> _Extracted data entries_
= = = = =

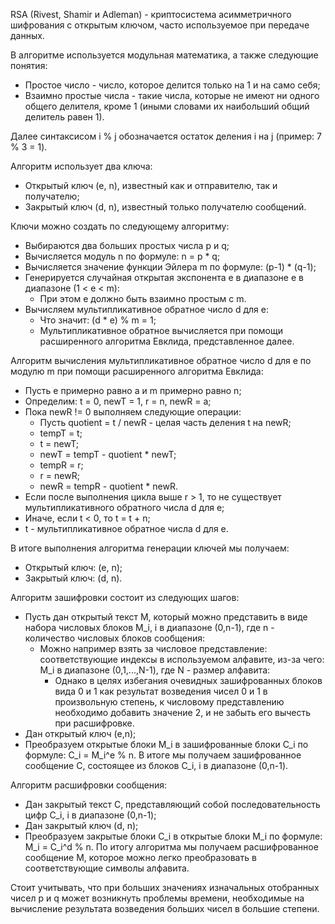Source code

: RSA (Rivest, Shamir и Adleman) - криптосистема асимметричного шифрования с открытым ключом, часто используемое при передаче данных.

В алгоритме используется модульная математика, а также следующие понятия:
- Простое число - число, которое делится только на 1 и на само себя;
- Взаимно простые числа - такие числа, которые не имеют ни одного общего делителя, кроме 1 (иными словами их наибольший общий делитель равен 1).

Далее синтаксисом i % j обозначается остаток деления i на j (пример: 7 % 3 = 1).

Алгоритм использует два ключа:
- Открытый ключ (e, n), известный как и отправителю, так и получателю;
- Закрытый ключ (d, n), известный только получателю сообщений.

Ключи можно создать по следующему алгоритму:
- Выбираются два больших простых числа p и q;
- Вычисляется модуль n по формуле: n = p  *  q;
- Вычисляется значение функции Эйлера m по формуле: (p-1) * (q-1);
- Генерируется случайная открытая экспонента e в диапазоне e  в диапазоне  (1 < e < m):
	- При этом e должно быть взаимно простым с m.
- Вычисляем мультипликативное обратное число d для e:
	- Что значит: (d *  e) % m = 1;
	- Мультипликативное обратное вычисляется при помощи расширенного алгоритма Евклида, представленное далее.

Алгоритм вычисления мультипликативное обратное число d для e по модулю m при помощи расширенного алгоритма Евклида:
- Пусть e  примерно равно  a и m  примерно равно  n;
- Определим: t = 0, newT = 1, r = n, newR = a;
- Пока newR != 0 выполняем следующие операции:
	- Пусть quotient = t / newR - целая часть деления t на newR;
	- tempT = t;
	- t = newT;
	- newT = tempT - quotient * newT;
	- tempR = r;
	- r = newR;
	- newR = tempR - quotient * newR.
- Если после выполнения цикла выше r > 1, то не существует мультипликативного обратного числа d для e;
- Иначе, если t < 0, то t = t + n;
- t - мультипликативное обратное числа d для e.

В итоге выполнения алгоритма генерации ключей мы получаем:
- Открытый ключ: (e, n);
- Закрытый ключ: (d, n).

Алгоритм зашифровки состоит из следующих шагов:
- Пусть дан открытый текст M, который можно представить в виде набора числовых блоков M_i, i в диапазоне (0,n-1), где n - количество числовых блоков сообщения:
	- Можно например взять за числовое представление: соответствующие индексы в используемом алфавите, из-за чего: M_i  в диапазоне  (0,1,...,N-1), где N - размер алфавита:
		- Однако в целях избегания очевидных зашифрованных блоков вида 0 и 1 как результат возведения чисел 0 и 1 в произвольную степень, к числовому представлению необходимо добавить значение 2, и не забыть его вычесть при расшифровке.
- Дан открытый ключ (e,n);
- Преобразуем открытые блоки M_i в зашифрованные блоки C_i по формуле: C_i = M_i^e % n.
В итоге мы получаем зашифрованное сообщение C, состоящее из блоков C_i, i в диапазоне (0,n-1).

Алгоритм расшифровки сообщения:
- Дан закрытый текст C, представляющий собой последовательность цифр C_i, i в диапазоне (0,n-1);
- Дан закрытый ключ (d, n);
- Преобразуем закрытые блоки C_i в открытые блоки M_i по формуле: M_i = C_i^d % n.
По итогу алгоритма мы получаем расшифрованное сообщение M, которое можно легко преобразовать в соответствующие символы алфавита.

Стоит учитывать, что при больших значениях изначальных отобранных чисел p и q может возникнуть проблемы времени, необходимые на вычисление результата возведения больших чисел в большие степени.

= = = = =

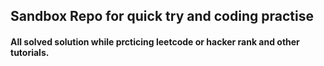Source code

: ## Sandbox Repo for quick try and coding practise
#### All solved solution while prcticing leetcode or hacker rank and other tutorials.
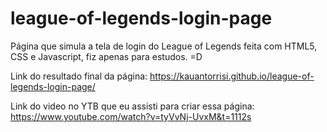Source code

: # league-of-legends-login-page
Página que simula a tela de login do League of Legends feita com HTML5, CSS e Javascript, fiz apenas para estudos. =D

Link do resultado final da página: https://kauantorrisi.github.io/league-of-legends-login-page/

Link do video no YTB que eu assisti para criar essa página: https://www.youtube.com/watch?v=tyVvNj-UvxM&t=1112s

= = = = =

> _EXERCISE OBJECTIVE_
The lines to extract from the data above begin with the line containing "- Однако в целях" and end with the line containing "- Дан открытый ключ (e,n);". Extract them exactly, including both.

> _ANSWER TO THIS EXERCISE_
		- Однако в целях избегания очевидных зашифрованных блоков вида 0 и 1 как результат возведения чисел 0 и 1 в произвольную степень, к числовому представлению необходимо добавить значение 2, и не забыть его вычесть при расшифровке.
- Дан открытый ключ (e,n);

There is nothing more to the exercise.